**What is needed**:
The answer is every line in the data below that contains the word "text".

**Exercise data**:
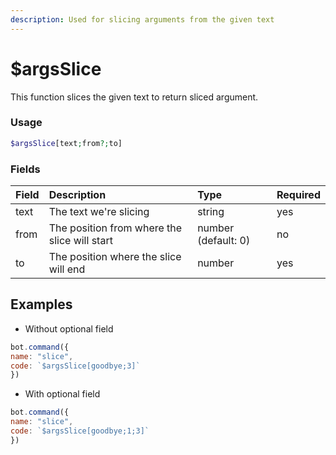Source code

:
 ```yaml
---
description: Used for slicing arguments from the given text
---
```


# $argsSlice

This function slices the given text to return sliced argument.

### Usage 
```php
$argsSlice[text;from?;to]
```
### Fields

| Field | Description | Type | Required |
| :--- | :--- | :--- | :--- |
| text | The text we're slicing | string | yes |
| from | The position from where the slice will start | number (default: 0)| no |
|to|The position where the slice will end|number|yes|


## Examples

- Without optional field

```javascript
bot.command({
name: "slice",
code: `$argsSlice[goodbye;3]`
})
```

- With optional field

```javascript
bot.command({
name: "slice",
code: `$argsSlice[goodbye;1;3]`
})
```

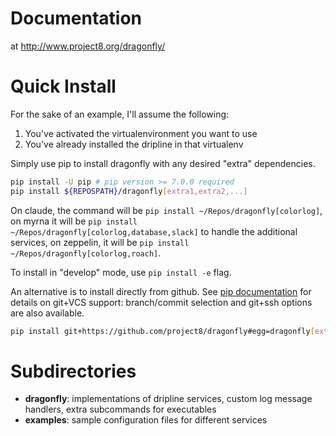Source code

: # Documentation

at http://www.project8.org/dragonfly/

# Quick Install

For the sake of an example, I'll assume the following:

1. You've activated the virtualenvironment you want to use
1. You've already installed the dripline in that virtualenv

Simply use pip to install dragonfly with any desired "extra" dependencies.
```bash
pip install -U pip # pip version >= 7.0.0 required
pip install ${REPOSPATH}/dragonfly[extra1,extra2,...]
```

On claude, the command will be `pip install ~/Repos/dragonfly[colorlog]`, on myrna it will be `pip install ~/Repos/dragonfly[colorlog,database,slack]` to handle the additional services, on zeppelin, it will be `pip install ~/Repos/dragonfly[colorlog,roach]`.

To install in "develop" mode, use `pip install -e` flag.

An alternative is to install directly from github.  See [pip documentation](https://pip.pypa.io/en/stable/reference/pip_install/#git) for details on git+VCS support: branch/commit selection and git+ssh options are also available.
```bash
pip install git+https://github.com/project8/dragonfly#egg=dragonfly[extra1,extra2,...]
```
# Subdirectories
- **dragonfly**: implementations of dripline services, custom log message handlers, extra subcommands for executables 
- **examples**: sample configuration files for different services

...

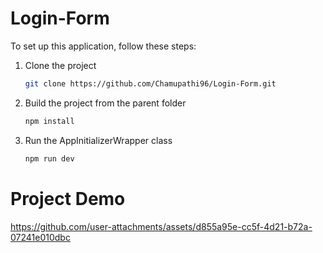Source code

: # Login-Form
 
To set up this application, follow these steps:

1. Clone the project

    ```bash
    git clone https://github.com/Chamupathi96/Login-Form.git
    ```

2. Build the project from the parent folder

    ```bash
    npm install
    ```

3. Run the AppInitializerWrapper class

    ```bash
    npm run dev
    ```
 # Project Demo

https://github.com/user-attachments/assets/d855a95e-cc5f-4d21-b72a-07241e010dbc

**Answer for the task**:
description: Used for slicing arguments from the given text
This function slices the given text to return sliced argument.
$argsSlice[text;from?;to]
| text | The text we're slicing | string | yes |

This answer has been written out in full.